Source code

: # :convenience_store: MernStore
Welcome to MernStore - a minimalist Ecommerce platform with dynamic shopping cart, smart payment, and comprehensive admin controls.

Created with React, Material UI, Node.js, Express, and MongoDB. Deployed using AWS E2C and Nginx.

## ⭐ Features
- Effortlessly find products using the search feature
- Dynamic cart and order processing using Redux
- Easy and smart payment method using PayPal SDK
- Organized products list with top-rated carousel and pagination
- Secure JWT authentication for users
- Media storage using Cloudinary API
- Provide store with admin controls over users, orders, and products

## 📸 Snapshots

What the task requires
Word for word, repeat each entry from the listing above.

Solution to this task
Source code

: # :convenience_store: MernStore
Welcome to MernStore - a minimalist Ecommerce platform with dynamic shopping cart, smart payment, and comprehensive admin controls.

Created with React, Material UI, Node.js, Express, and MongoDB. Deployed using AWS E2C and Nginx.

## ⭐ Features
- Effortlessly find products using the search feature
- Dynamic cart and order processing using Redux
- Easy and smart payment method using PayPal SDK
- Organized products list with top-rated carousel and pagination
- Secure JWT authentication for users
- Media storage using Cloudinary API
- Provide store with admin controls over users, orders, and products

## 📸 Snapshots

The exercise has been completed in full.